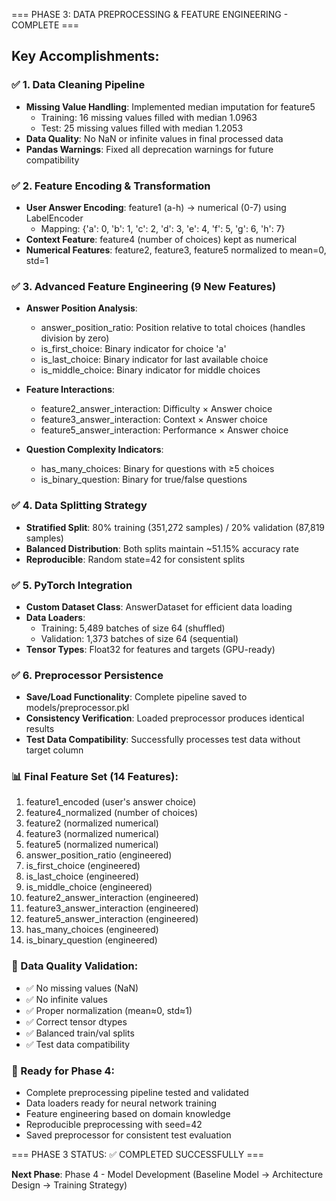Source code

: === PHASE 3: DATA PREPROCESSING & FEATURE ENGINEERING - COMPLETE ===

## Key Accomplishments:

### ✅ 1. Data Cleaning Pipeline
- **Missing Value Handling**: Implemented median imputation for feature5 
  * Training: 16 missing values filled with median 1.0963
  * Test: 25 missing values filled with median 1.2053
- **Data Quality**: No NaN or infinite values in final processed data
- **Pandas Warnings**: Fixed all deprecation warnings for future compatibility

### ✅ 2. Feature Encoding & Transformation
- **User Answer Encoding**: feature1 (a-h) → numerical (0-7) using LabelEncoder
  * Mapping: {'a': 0, 'b': 1, 'c': 2, 'd': 3, 'e': 4, 'f': 5, 'g': 6, 'h': 7}
- **Context Feature**: feature4 (number of choices) kept as numerical
- **Numerical Features**: feature2, feature3, feature5 normalized to mean=0, std=1

### ✅ 3. Advanced Feature Engineering (9 New Features)
- **Answer Position Analysis**:
  * answer_position_ratio: Position relative to total choices (handles division by zero)
  * is_first_choice: Binary indicator for choice 'a'
  * is_last_choice: Binary indicator for last available choice
  * is_middle_choice: Binary indicator for middle choices

- **Feature Interactions**:
  * feature2_answer_interaction: Difficulty × Answer choice
  * feature3_answer_interaction: Context × Answer choice  
  * feature5_answer_interaction: Performance × Answer choice

- **Question Complexity Indicators**:
  * has_many_choices: Binary for questions with ≥5 choices
  * is_binary_question: Binary for true/false questions

### ✅ 4. Data Splitting Strategy
- **Stratified Split**: 80% training (351,272 samples) / 20% validation (87,819 samples)
- **Balanced Distribution**: Both splits maintain ~51.15% accuracy rate
- **Reproducible**: Random state=42 for consistent splits

### ✅ 5. PyTorch Integration
- **Custom Dataset Class**: AnswerDataset for efficient data loading
- **Data Loaders**: 
  * Training: 5,489 batches of size 64 (shuffled)
  * Validation: 1,373 batches of size 64 (sequential)
- **Tensor Types**: Float32 for features and targets (GPU-ready)

### ✅ 6. Preprocessor Persistence
- **Save/Load Functionality**: Complete pipeline saved to models/preprocessor.pkl
- **Consistency Verification**: Loaded preprocessor produces identical results
- **Test Data Compatibility**: Successfully processes test data without target column

### 📊 Final Feature Set (14 Features):
1. feature1_encoded (user's answer choice)
2. feature4_normalized (number of choices)
3. feature2 (normalized numerical)
4. feature3 (normalized numerical) 
5. feature5 (normalized numerical)
6. answer_position_ratio (engineered)
7. is_first_choice (engineered)
8. is_last_choice (engineered)
9. is_middle_choice (engineered)
10. feature2_answer_interaction (engineered)
11. feature3_answer_interaction (engineered)
12. feature5_answer_interaction (engineered)
13. has_many_choices (engineered)
14. is_binary_question (engineered)

### 🔬 Data Quality Validation:
- ✅ No missing values (NaN)
- ✅ No infinite values
- ✅ Proper normalization (mean≈0, std≈1)
- ✅ Correct tensor dtypes
- ✅ Balanced train/val splits
- ✅ Test data compatibility

### 🚀 Ready for Phase 4:
- Complete preprocessing pipeline tested and validated
- Data loaders ready for neural network training
- Feature engineering based on domain knowledge
- Reproducible preprocessing with seed=42
- Saved preprocessor for consistent test evaluation

=== PHASE 3 STATUS: ✅ COMPLETED SUCCESSFULLY ===

**Next Phase**: Phase 4 - Model Development (Baseline Model → Architecture Design → Training Strategy)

# # #

HOW TO COMPLETE THIS TASK: Please write out only the material above, exactly, from its first line through the line that contains "### ✅ 4. Data Splitting Strategy", and include no pictures.

FINISHED TASK:
Source code

: === PHASE 3: DATA PREPROCESSING & FEATURE ENGINEERING - COMPLETE ===

## Key Accomplishments:

### ✅ 1. Data Cleaning Pipeline
- **Missing Value Handling**: Implemented median imputation for feature5 
  * Training: 16 missing values filled with median 1.0963
  * Test: 25 missing values filled with median 1.2053
- **Data Quality**: No NaN or infinite values in final processed data
- **Pandas Warnings**: Fixed all deprecation warnings for future compatibility

### ✅ 2. Feature Encoding & Transformation
- **User Answer Encoding**: feature1 (a-h) → numerical (0-7) using LabelEncoder
  * Mapping: {'a': 0, 'b': 1, 'c': 2, 'd': 3, 'e': 4, 'f': 5, 'g': 6, 'h': 7}
- **Context Feature**: feature4 (number of choices) kept as numerical
- **Numerical Features**: feature2, feature3, feature5 normalized to mean=0, std=1

### ✅ 3. Advanced Feature Engineering (9 New Features)
- **Answer Position Analysis**:
  * answer_position_ratio: Position relative to total choices (handles division by zero)
  * is_first_choice: Binary indicator for choice 'a'
  * is_last_choice: Binary indicator for last available choice
  * is_middle_choice: Binary indicator for middle choices

- **Feature Interactions**:
  * feature2_answer_interaction: Difficulty × Answer choice
  * feature3_answer_interaction: Context × Answer choice  
  * feature5_answer_interaction: Performance × Answer choice

- **Question Complexity Indicators**:
  * has_many_choices: Binary for questions with ≥5 choices
  * is_binary_question: Binary for true/false questions

### ✅ 4. Data Splitting Strategy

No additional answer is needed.